**Given information:**
════════════════

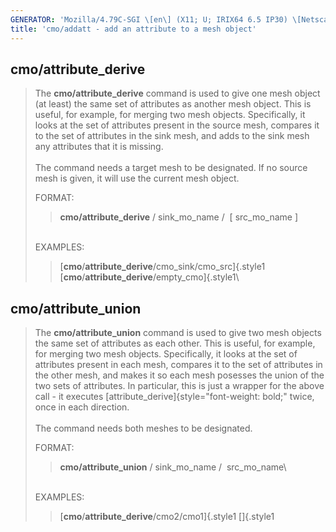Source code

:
 ```yaml
---
GENERATOR: 'Mozilla/4.79C-SGI \[en\] (X11; U; IRIX64 6.5 IP30) \[Netscape\]'
title: 'cmo/addatt - add an attribute to a mesh object'
---
```


cmo/attribute\_derive
---------------------

> The **cmo/attribute\_derive** command is used to give one mesh object
> (at least) the same set of attributes as another mesh object. This is
> useful, for example, for merging two mesh objects. Specifically, it
> looks at the set of attributes present in the source mesh, compares it
> to the set of attributes in the sink mesh, and adds to the sink mesh
> any attributes that it is missing.\
> \
> The command needs a target mesh to be designated. If no source mesh is
> given, it will use the current mesh object.
>
> FORMAT:
>
> > **cmo/attribute\_derive** / sink\_mo\_name /  \[ src\_mo\_name \]
>
> \
> EXAMPLES:
>
> > [**cmo**/**attribute\_derive**/cmo\_sink/cmo\_src]{.style1
> > [**cmo**/**attribute\_derive**/empty\_cmo]{.style1\

cmo/attribute\_union
--------------------

> The **cmo/attribute\_union** command is used to give two mesh objects
> the same set of attributes as each other. This is useful, for example,
> for merging two mesh objects. Specifically, it looks at the set of
> attributes present in each mesh, compares it to the set of attributes
> in the other mesh, and makes it so each mesh posesses the union of the
> two sets of attributes. In particular, this is just a wrapper for the
> above call - it executes
> [attribute\_derive]{style="font-weight: bold;" twice, once in each
> direction.\
> \
> The command needs both meshes to be designated.
>
> FORMAT:
>
> > **cmo/attribute\_union** / sink\_mo\_name /  src\_mo\_name\
>
> \
> EXAMPLES:
>
> > [**cmo**/**attribute\_derive**/cmo2/cmo1]{.style1
> > []{.style1
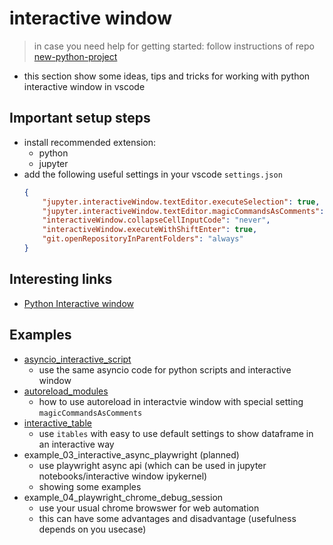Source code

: # interactive window

> in case you need help for getting started: follow instructions of repo [new-python-project](https://github.com/suiluj/new-python-project)

- this section show some ideas, tips and tricks for working with python interactive window in vscode


## Important setup steps

- install recommended extension:
	- python
	- jupyter
- add the following useful settings in your vscode `settings.json`
	```json
	{
		"jupyter.interactiveWindow.textEditor.executeSelection": true,
		"jupyter.interactiveWindow.textEditor.magicCommandsAsComments": true,
		"interactiveWindow.collapseCellInputCode": "never",
		"interactiveWindow.executeWithShiftEnter": true,
		"git.openRepositoryInParentFolders": "always"
	}
	```


## Interesting links

- [Python Interactive window](https://code.visualstudio.com/docs/python/jupyter-support-py)


## Examples

- [asyncio_interactive_script](interactive_window/examples/asyncio_interactive_script.py)
	- use the same asyncio code for python scripts and interactive window
- [autoreload_modules](interactive_window/examples/autoreload_modules/autoreload_modules.py)
	- how to use autoreload in interactvie window with special setting `magicCommandsAsComments`
- [interactive_table](interactive_window/examples/interactive_table.py)
	- use `itables` with easy to use default settings to show dataframe in an interactive way
- example_03_interactive_async_playwright (planned)
	- use playwright async api (which can be used in jupyter notebooks/interactive window ipykernel)
	- showing some examples
- example_04_playwright_chrome_debug_session
	- use your usual chrome browswer for web automation
	- this can have some advantages and disadvantage (usefulness depends on you usecase)
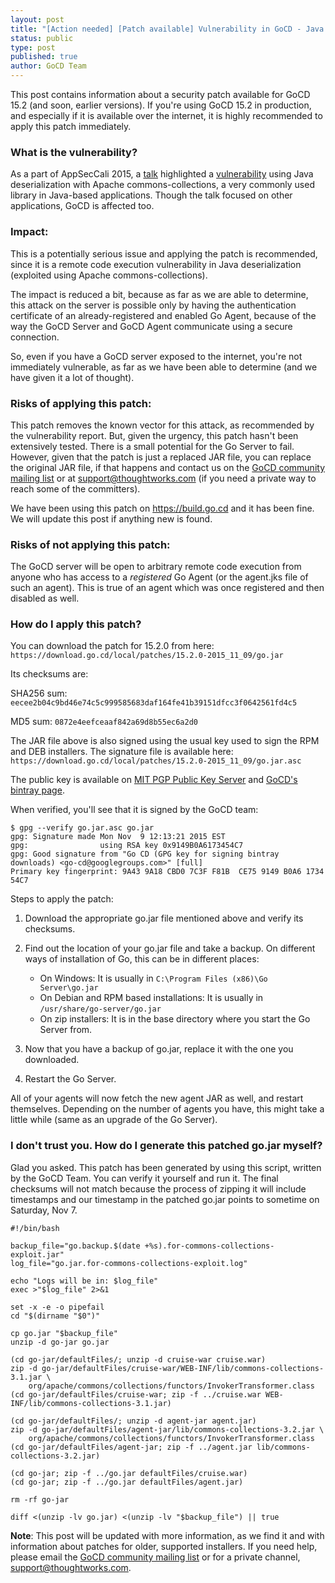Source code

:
 ```yaml
---
layout: post
title: "[Action needed] [Patch available] Vulnerability in GoCD - Java deserialization and Apache commons-collections"
status: public
type: post
published: true
author: GoCD Team
---
```


This post contains information about a security patch available for GoCD 15.2 (and soon, earlier versions). If you're using GoCD 15.2 in production, and especially if it is available over the internet, it is highly recommended to apply this patch immediately.

### What is the vulnerability?

As a part of AppSecCali 2015, a [talk](http://www.securitytube.net/video/13271) highlighted a
[vulnerability](http://foxglovesecurity.com/2015/11/06/what-do-weblogic-websphere-jboss-jenkins-opennms-and-your-application-have-in-common-this-vulnerability/)
using Java deserialization with Apache commons-collections, a very commonly used library in Java-based
applications. Though the talk focused on other applications, GoCD is affected too.


### Impact:

This is a potentially serious issue and applying the patch is recommended, since it is a remote code execution
vulnerability in Java deserialization (exploited using Apache commons-collections).

The impact is reduced a bit, because as far as we are able to determine, this attack on the server is possible only by
having the authentication certificate of an already-registered and enabled Go Agent, because of the way the GoCD Server
and GoCD Agent communicate using a secure connection.

So, even if you have a GoCD server exposed to the internet, you're not immediately vulnerable, as far as we have been
able to determine (and we have given it a lot of thought).


### Risks of applying this patch:

This patch removes the known vector for this attack, as recommended by the vulnerability report. But, given the urgency,
this patch hasn't been extensively tested. There is a small potential for the Go Server to fail. However, given that the
patch is just a replaced JAR file, you can replace the original JAR file, if that happens and contact us on the
[GoCD community mailing list](https://groups.google.com/forum/#!topic/go-cd) or at support@thoughtworks.com (if you need
a private way to reach some of the committers).

We have been using this patch on https://build.go.cd and it has been fine. We will update this post if anything new is
found.


### Risks of not applying this patch:

The GoCD server will be open to arbitrary remote code execution from anyone who has access to a *registered* Go Agent (or
the agent.jks file of such an agent). This is true of an agent which was once registered and then disabled as well.


### How do I apply this patch?

You can download the patch for 15.2.0 from here: `https://download.go.cd/local/patches/15.2.0-2015_11_09/go.jar`

Its checksums are:

SHA256 sum: `eecee2b04c9bd46e74c5c999585683daf164fe41b39151dfcc3f0642561fd4c5`

MD5 sum: `0872e4eefceaaf842a69d8b55ec6a2d0`

The JAR file above is also signed using the usual key used to sign the RPM and DEB installers. The signature file is
available here: `https://download.go.cd/local/patches/15.2.0-2015_11_09/go.jar.asc`

The public key is available on [MIT PGP Public Key Server](http://pgp.mit.edu/pks/lookup?search=0x9149B0A6173454C7&op=index) and
[GoCD's bintray page](https://bintray.com/gocd).

When verified, you'll see that it is signed by the GoCD team:

```
$ gpg --verify go.jar.asc go.jar
gpg: Signature made Mon Nov  9 12:13:21 2015 EST
gpg:                using RSA key 0x9149B0A6173454C7
gpg: Good signature from "Go CD (GPG key for signing bintray downloads) <go-cd@googlegroups.com>" [full]
Primary key fingerprint: 9A43 9A18 CBD0 7C3F F81B  CE75 9149 B0A6 1734 54C7
```

Steps to apply the patch:

1. Download the appropriate go.jar file mentioned above and verify its checksums.

2. Find out the location of your go.jar file and take a backup. On different ways of installation of Go, this can be in different places:
    - On Windows: It is usually in `C:\Program Files (x86)\Go Server\go.jar`
    - On Debian and RPM based installations: It is usually in `/usr/share/go-server/go.jar`
    - On zip installers: It is in the base directory where you start the Go Server from.

3. Now that you have a backup of go.jar, replace it with the one you downloaded.

4. Restart the Go Server.

All of your agents will now fetch the new agent JAR as well, and restart themselves. Depending on the number of agents
you have, this might take a little while (same as an upgrade of the Go Server).


### I don't trust you. How do I generate this patched go.jar myself?

Glad you asked. This patch has been generated by using this script, written by the GoCD Team. You can verify it yourself
and run it. The final checksums will not match because the process of zipping it will include timestamps and our
timestamp in the patched go.jar points to sometime on Saturday, Nov 7.

```
#!/bin/bash

backup_file="go.backup.$(date +%s).for-commons-collections-exploit.jar"
log_file="go.jar.for-commons-collections-exploit.log"

echo "Logs will be in: $log_file"
exec >"$log_file" 2>&1

set -x -e -o pipefail
cd "$(dirname "$0")"

cp go.jar "$backup_file"
unzip -d go-jar go.jar

(cd go-jar/defaultFiles/; unzip -d cruise-war cruise.war)
zip -d go-jar/defaultFiles/cruise-war/WEB-INF/lib/commons-collections-3.1.jar \
    org/apache/commons/collections/functors/InvokerTransformer.class
(cd go-jar/defaultFiles/cruise-war; zip -f ../cruise.war WEB-INF/lib/commons-collections-3.1.jar)

(cd go-jar/defaultFiles/; unzip -d agent-jar agent.jar)
zip -d go-jar/defaultFiles/agent-jar/lib/commons-collections-3.2.jar \
    org/apache/commons/collections/functors/InvokerTransformer.class
(cd go-jar/defaultFiles/agent-jar; zip -f ../agent.jar lib/commons-collections-3.2.jar)

(cd go-jar; zip -f ../go.jar defaultFiles/cruise.war)
(cd go-jar; zip -f ../go.jar defaultFiles/agent.jar)

rm -rf go-jar

diff <(unzip -lv go.jar) <(unzip -lv "$backup_file") || true
```

**Note**: This post will be updated with more information, as we find it and with information about patches for older, supported
installers. If you need help, please email the [GoCD community mailing list](https://groups.google.com/d/topic/go-cd/DIj1RjQRuMo/discussion)
or for a private channel, support@thoughtworks.com.
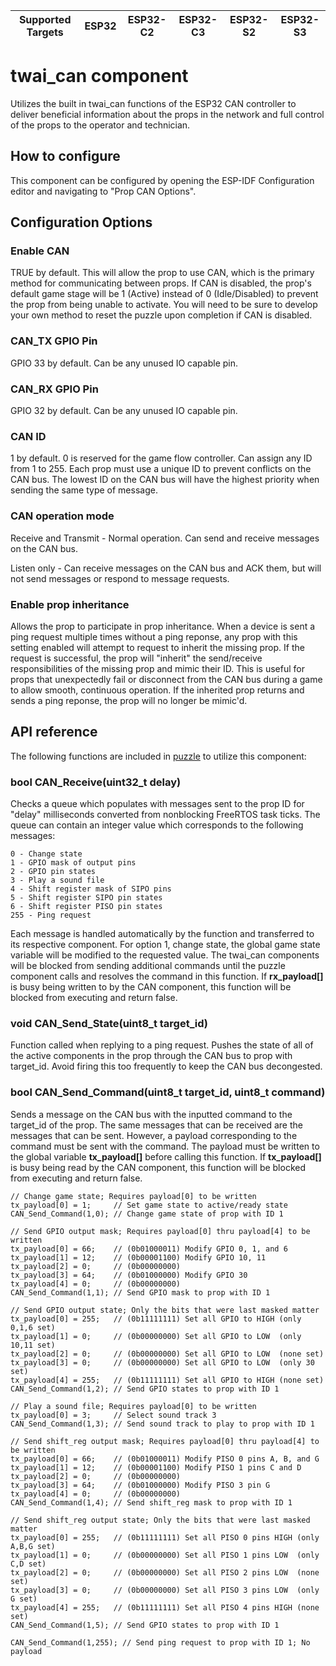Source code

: | Supported Targets | ESP32 | ESP32-C2 | ESP32-C3 | ESP32-S2 | ESP32-S3 |
| ----------------- | ----- | -------- | -------- | -------- | -------- |

# twai_can component
Utilizes the built in twai_can functions of the ESP32 CAN controller to deliver beneficial information about the props in the network and full control of the props to the operator and technician.

## How to configure
This component can be configured by opening the ESP-IDF Configuration editor and navigating to "Prop CAN Options".

## Configuration Options
### Enable CAN
TRUE by default. This will allow the prop to use CAN, which is the primary method for communicating between props. If CAN is disabled, the prop's default game stage will be 1 (Active) instead of 0 (Idle/Disabled) to prevent the prop from being unable to activate. You will need to be sure to develop your own method to reset the puzzle upon completion if CAN is disabled.

### CAN_TX GPIO Pin
GPIO 33 by default. Can be any unused IO capable pin.

### CAN_RX GPIO Pin
GPIO 32 by default. Can be any unused IO capable pin.

### CAN ID
1 by default. 0 is reserved for the game flow controller. Can assign any ID from 1 to 255. Each prop must use a unique ID to prevent conflicts on the CAN bus. The lowest ID on the CAN bus will have the highest priority when sending the same type of message.

### CAN operation mode   
Receive and Transmit - Normal operation. Can send and receive messages on the CAN bus.
    
Listen only - Can receive messages on the CAN bus and ACK them, but will not send messages or respond to message requests.

### Enable prop inheritance
Allows the prop to participate in prop inheritance. When a device is sent a ping request multiple times without a ping reponse, any prop with this setting enabled will attempt to request to inherit the missing prop. If
the request is successful, the prop will "inherit" the send/receive responsibilities of the missing prop and
mimic their ID. This is useful for props that unexpectedly fail or disconnect from the CAN bus during a game to
allow smooth, continuous operation. If the inherited prop returns and sends a ping reponse, the prop will no 
longer be mimic'd.

## API reference
The following functions are included in [puzzle](../puzzle) to utilize this component:

### bool CAN_Receive(uint32_t delay)
Checks a queue which populates with messages sent to the prop ID for "delay" milliseconds converted from nonblocking FreeRTOS task ticks. The queue can contain an integer value which corresponds to the following messages:

```
0 - Change state
1 - GPIO mask of output pins
2 - GPIO pin states
3 - Play a sound file
4 - Shift register mask of SIPO pins
5 - Shift register SIPO pin states
6 - Shift register PISO pin states
255 - Ping request
```

Each message is handled automatically by the function and transferred to its 
respective component. For option 1, change state, the global game state variable 
will be modified to the requested value. The twai_can components will be blocked 
from sending additional commands until the puzzle component calls and resolves 
the command in this function. If **rx_payload[]** is busy being written to by 
the CAN component, this function will be blocked from executing and return false.

### void CAN_Send_State(uint8_t target_id)
Function called when replying to a ping request. Pushes the state of all of the 
active components in the prop through the CAN bus to prop with target_id. Avoid
firing this too frequently to keep the CAN bus decongested.

### bool CAN_Send_Command(uint8_t target_id, uint8_t command)
Sends a message on the CAN bus with the inputted command to the target_id of the 
prop. The same messages that can be received are the messages that can be sent. 
However, a payload corresponding to the command must be sent with the command. 
The payload must be written to the global variable **tx_payload[]** before 
calling this function. If **tx_payload[]** is busy being read by the CAN 
component, this function will be blocked from executing and return false.

```
// Change game state; Requires payload[0] to be written
tx_payload[0] = 1;     // Set game state to active/ready state
CAN_Send_Command(1,0); // Change game state of prop with ID 1

// Send GPIO output mask; Requires payload[0] thru payload[4] to be written
tx_payload[0] = 66;    // (0b01000011) Modify GPIO 0, 1, and 6
tx_payload[1] = 12;    // (0b00001100) Modify GPIO 10, 11
tx_payload[2] = 0;     // (0b00000000)
tx_payload[3] = 64;    // (0b01000000) Modify GPIO 30
tx_payload[4] = 0;     // (0b00000000)
CAN_Send_Command(1,1); // Send GPIO mask to prop with ID 1

// Send GPIO output state; Only the bits that were last masked matter
tx_payload[0] = 255;   // (0b11111111) Set all GPIO to HIGH (only 0,1,6 set)
tx_payload[1] = 0;     // (0b00000000) Set all GPIO to LOW  (only 10,11 set)
tx_payload[2] = 0;     // (0b00000000) Set all GPIO to LOW  (none set)
tx_payload[3] = 0;     // (0b00000000) Set all GPIO to LOW  (only 30 set)
tx_payload[4] = 255;   // (0b11111111) Set all GPIO to HIGH (none set)
CAN_Send_Command(1,2); // Send GPIO states to prop with ID 1

// Play a sound file; Requires payload[0] to be written
tx_payload[0] = 3;     // Select sound track 3
CAN_Send_Command(1,3); // Send sound track to play to prop with ID 1

// Send shift_reg output mask; Requires payload[0] thru payload[4] to be written
tx_payload[0] = 66;    // (0b01000011) Modify PISO 0 pins A, B, and G
tx_payload[1] = 12;    // (0b00001100) Modify PISO 1 pins C and D
tx_payload[2] = 0;     // (0b00000000)
tx_payload[3] = 64;    // (0b01000000) Modify PISO 3 pin G
tx_payload[4] = 0;     // (0b00000000)
CAN_Send_Command(1,4); // Send shift_reg mask to prop with ID 1

// Send shift_reg output state; Only the bits that were last masked matter
tx_payload[0] = 255;   // (0b11111111) Set all PISO 0 pins HIGH (only A,B,G set)
tx_payload[1] = 0;     // (0b00000000) Set all PISO 1 pins LOW  (only C,D set)
tx_payload[2] = 0;     // (0b00000000) Set all PISO 2 pins LOW  (none set)
tx_payload[3] = 0;     // (0b00000000) Set all PISO 3 pins LOW  (only G set)
tx_payload[4] = 255;   // (0b11111111) Set all PISO 4 pins HIGH (none set)
CAN_Send_Command(1,5); // Send GPIO states to prop with ID 1

CAN_Send_Command(1,255); // Send ping request to prop with ID 1; No payload
```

════════════════

**Problem details:**
Lines containing the word "same" must all be returned from the material above.

**Result:**
> (at least) the same set of attributes as another mesh object. This is
> the same set of attributes as each other. This is useful, for example,
	- use the same asyncio code for python scripts and interactive window
you have, this might take a little while (same as an upgrade of the Go Server).
1 by default. 0 is reserved for the game flow controller. Can assign any ID from 1 to 255. Each prop must use a unique ID to prevent conflicts on the CAN bus. The lowest ID on the CAN bus will have the highest priority when sending the same type of message.
prop. The same messages that can be received are the messages that can be sent. 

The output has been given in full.